Scientists from Indian Institute of Technology BHU, Varanasi and Indian Institute of Astrophysics in Bengaluru have discovered never-before-seen magnetic explosions on the surface of the sun.
This observation confirms a decade long theory and will help scientists better understand the atmosphere of the sun. This will eventually help in predicted space weather in a more accurate manner and help derive better results during controlled fusion and plasma experiments in the laboratory.
According to the study, (conducted with the help of NASA's Solar Dynamics Observatory) in the hot upper areas of the Sun's atmosphere, a humongous loop of material that gets launched due to an eruption falls straight back onto the surface of the sun?
However, before it could reach the surface, it came across an array of magnetic field lines that sparked the eruption, resulting in a massive magnetic explosion.

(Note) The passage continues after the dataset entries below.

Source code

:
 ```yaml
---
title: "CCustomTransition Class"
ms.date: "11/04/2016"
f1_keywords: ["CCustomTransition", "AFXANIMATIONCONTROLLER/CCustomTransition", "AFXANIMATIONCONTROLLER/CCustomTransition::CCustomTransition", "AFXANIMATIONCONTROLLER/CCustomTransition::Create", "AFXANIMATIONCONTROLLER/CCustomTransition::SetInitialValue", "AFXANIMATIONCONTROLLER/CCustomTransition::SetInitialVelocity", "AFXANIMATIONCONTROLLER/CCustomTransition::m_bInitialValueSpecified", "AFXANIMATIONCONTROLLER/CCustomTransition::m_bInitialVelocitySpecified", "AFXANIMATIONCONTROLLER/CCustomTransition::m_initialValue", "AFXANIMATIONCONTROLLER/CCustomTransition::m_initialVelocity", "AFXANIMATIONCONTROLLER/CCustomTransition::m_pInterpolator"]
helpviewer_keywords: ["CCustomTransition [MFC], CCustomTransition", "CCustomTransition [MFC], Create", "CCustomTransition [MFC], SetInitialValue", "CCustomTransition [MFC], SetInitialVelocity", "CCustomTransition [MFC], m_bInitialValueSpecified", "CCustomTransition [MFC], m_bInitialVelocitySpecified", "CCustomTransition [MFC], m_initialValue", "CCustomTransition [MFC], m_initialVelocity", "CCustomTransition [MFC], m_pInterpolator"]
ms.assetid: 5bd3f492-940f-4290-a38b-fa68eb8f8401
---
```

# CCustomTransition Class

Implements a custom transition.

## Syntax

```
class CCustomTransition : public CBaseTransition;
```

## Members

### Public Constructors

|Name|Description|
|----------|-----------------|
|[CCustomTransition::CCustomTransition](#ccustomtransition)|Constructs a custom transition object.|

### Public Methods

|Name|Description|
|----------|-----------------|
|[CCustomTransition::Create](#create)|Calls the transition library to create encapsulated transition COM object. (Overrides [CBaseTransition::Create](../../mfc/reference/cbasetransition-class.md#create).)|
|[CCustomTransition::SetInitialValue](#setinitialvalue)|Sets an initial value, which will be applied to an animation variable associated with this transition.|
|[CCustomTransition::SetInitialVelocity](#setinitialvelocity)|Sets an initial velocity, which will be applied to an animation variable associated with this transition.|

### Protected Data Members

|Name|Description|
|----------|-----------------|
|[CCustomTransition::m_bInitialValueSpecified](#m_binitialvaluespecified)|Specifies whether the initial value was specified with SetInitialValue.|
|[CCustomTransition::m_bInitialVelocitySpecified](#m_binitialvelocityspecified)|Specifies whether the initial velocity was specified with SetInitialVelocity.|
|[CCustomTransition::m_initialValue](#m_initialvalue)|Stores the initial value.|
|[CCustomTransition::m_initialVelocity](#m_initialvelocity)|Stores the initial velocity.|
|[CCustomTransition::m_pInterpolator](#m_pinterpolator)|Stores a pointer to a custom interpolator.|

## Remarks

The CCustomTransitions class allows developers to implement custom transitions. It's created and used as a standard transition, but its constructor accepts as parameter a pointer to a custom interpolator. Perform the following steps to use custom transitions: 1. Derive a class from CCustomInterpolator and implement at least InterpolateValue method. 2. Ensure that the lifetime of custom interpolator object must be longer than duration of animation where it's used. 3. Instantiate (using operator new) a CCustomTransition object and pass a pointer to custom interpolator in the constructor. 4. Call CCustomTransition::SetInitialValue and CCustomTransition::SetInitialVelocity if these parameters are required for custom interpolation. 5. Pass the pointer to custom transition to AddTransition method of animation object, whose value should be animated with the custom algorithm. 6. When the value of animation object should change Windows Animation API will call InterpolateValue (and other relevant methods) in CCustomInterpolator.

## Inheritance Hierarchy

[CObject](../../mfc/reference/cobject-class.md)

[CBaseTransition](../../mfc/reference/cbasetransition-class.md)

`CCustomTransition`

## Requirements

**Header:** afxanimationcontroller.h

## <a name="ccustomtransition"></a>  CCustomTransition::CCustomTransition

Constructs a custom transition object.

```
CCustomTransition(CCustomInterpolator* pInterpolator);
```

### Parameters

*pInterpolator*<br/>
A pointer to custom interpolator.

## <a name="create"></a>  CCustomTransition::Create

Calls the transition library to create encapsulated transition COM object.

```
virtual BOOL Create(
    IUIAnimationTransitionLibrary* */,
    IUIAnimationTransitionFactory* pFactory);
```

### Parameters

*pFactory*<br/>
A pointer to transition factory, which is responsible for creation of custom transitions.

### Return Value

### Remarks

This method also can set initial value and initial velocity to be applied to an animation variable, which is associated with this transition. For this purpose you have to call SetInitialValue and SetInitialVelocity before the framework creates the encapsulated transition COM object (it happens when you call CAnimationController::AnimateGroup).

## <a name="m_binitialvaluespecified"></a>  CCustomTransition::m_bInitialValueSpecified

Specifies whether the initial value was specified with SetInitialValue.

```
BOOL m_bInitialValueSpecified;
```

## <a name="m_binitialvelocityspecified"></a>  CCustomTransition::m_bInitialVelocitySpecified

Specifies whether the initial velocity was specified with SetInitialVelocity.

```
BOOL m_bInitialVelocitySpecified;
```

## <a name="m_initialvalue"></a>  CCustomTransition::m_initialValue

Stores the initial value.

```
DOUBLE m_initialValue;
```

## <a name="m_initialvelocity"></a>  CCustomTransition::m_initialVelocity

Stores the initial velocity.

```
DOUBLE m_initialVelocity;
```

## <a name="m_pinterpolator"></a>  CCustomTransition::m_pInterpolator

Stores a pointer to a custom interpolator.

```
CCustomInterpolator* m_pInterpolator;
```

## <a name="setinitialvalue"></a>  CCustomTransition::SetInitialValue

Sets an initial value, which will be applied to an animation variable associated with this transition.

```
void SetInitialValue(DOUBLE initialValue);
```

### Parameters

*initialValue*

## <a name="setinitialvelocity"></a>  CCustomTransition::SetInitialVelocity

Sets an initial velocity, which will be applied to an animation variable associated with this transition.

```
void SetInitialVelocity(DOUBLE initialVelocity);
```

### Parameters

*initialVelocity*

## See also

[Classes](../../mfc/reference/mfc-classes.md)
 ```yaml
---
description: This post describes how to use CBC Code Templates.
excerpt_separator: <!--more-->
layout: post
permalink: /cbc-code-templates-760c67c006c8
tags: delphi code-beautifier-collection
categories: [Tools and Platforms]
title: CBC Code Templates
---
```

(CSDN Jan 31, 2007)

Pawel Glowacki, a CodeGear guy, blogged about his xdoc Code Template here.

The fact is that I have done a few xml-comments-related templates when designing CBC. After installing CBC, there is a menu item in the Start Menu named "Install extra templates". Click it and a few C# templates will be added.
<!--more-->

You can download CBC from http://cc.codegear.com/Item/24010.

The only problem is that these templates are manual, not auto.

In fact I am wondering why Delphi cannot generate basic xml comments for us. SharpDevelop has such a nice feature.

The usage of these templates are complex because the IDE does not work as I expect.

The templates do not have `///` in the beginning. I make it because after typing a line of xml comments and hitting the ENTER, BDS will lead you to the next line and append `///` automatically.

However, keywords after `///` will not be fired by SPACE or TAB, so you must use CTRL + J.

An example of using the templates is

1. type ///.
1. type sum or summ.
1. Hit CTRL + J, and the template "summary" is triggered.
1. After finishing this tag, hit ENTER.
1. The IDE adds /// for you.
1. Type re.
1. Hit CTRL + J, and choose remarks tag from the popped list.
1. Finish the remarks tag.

Previous discoveries have revealed the explosion through magnetic field lines -- often referred to as magnetic reconnection -- however, no one has seen this get triggered by an eruption. This makes this discovery extraordinary.
This discovery was theorized by NASA -- called it forced reconnection -- but there wasn't any discovery pertaining to this.
Previously occurred magnetic reconnection explosions occurred in specific conditions, with specific amounts of ionised gas or plasma, weakly conducting with the magnetic field.?
However, forced reconnection doesn't require such prerequisites. It just needs some kind of eruption to trigger it.
"This was the first observation of an external driver of magnetic reconnection," said Abhishek Srivastava, solar scientist at the Indian Institute of Technology (BHU).
He further added, "This could be very useful for understanding other systems. For example, Earth's and planetary magnetospheres, other magnetised plasma sources, including experiments at laboratory scales where plasma is highly diffusive and very hard to control.
"Our thought is that forced reconnection is everywhere," Srivastava said."But we have to continue to observe it, to quantify it, if we want to prove that."